- February
Posted By : Adrian Chan
Getting into social video

I’ve been poking about the social video space of late and absorbing as many moving pixels as can be safely beamed at a pair of analog eye sockets without producing tissue damage, seizures, or abnormalities of the brain. It’s an interesting space less for what companies are doing than for what it suggests they might do, but the signs are there. In terms of content, well I’m inspired to yank a line out of Hunter S Thompson’s Fear and Loathing… “eyes glazed insanely behind tiny gold-rimmed greaser shades, screaming gibberish.” That’s Hunter at a traffic light in a state of mind. But it seems to apply to the cumulative experience of watching short video clips online at social video sites.

I’ve said before that I think YouTube is a social system in failure mode. That in a way, the video is a substitute for the blog post, presenting something about its poster that’s neither expository nor opinion, but is in some way reveals the poster’s personality and taste. That the video is in a way an “utterance.” That’s the only way it makes sense to think of YouTube as a talk system (to me, at least). But I really do think that’s what makes it interesting. Short videos can function as a kind of sign system, or symbolic language perhaps. They’re identifying, moreso than Flickr pics for example, because they use content as a reference. In the case of videos shot of the person posting, and by the person posting, they’re obviously even more of an “utterance.” Where blogging requires a person to say something interesting, the video says it for us. It’s faster, its more easily consumed (perhaps), it’s often more easily liked, and as a “linguistic” phrase it is is easily accepted. (How would you reject a person on the basis of their videos?)

If YouTube is social because it creates visibility for posters and involves a communication system in which videos are member contributions, statements or messages through which members identify themselves, then the similarities among different kinds of videos provide a quick route to group identities… The social on YouTube can then differentiate itself: videos have styles, contents, references, and so on. The popularity of comedy, music videos, and TV shows us that YouTube samples popular culture, and that members identify themselves through pop culture clips. We speak TV on YouTube.

What comes next then is where things will get interesting. As video players become richer, and as they embed chat, commenting, rating, lists, and forms of gestural communication and action within themselves (Joost, Click.tv, Clipsync are a few in this space; Jumpcut as an editor system, is communicative but not in the way I’m thinking about at the moment), the challenges of communicating through video, about video, and to other viewers (friends or anonymous) quickly complicates the user experience.

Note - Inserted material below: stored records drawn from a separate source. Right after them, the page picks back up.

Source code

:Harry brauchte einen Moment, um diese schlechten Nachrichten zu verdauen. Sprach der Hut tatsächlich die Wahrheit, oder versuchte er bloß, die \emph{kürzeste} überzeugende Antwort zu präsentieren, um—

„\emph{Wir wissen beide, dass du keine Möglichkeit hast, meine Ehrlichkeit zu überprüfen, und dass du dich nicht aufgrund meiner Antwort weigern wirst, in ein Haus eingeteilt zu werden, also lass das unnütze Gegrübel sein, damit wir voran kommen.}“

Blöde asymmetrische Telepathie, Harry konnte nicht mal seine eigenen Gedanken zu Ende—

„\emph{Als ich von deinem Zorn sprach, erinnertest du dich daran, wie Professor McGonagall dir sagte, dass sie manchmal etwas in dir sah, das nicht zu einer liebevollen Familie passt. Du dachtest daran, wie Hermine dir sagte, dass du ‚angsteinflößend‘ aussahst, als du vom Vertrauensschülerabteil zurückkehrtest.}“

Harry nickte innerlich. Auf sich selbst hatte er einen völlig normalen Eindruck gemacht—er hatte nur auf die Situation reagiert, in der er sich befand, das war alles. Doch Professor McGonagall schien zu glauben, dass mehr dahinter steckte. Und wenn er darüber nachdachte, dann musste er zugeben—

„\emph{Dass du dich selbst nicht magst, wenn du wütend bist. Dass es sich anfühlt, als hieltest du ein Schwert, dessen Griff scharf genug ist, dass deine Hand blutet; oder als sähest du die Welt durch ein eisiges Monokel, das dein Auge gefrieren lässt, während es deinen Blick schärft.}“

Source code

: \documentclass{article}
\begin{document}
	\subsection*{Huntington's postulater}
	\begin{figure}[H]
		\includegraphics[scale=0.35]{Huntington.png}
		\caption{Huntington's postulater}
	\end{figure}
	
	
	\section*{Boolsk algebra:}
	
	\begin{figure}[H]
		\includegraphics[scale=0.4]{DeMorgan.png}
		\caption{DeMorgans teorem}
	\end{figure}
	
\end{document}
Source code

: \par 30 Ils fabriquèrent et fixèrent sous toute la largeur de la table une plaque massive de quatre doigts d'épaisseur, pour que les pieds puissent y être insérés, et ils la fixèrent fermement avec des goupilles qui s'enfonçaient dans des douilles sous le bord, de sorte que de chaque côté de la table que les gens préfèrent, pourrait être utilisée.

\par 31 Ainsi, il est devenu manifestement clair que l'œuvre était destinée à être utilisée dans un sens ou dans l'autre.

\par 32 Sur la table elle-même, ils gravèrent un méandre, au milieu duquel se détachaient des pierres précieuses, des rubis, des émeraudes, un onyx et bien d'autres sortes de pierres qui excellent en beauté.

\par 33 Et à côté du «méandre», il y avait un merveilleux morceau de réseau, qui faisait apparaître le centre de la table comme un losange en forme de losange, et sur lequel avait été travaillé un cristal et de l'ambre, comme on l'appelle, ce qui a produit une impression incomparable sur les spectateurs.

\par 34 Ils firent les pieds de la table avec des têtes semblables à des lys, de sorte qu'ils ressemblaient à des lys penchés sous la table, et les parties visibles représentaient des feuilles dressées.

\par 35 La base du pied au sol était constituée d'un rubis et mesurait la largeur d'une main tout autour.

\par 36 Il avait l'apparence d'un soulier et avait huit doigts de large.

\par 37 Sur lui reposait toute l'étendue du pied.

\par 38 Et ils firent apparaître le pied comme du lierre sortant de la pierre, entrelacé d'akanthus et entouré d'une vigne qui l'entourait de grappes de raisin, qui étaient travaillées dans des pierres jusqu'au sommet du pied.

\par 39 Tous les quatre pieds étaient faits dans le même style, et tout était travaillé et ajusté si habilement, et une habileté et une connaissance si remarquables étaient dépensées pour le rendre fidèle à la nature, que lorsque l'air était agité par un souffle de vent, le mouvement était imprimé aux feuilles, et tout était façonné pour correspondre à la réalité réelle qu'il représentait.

What social practices await us on the other side of video clips, channels, ratings, tags, and lists? Will we use our camphones to create group videos that we then annotate for group memories and video scrapbooks? Will we finally see what really happens in Vegas? Will we send each other video postcards? Will dating profiles link to clips of our stupid human tricks on YouTube? Or will new video intimacies and confessionals provide us with a much richer view of each other (Is that what we even want? Most online daters prefer to pique curiosity by telling about themselves in text form; video is too revealing, and is a direct and less-flattering way to present ourselves than the text profile, over which we have much more control!) What kinds of games will we play with each other through video?

Will social marketers be able to extract good preference data from our social video use? How will we solve the challenges of getting meta data from chats (which are notoriously poor at revealing what it is they are about, given as they are to directing attention among chatters, not what is chatted about)? Will users get together for synchronous video viewing, or does that just fly in the face of the time-shifting benefits of the medium in the first place? How will live social video allow members to manage their presence availability (as any IM tool does today)? How deeply can we become engaged in video content, and between typing, talking, pressing buttons, and turning on our own webcams, which mode or combination will win?

Interesting developments are certainly just around the corner. I would like to think that this time, the moving image might realize some of its educational potential (TV was hailed for its potential in democratizing and distributing knowledge — think Marshall McLuhan or Ed Murrow in Goodnight and Good Luck). If content is king, the king this time is us.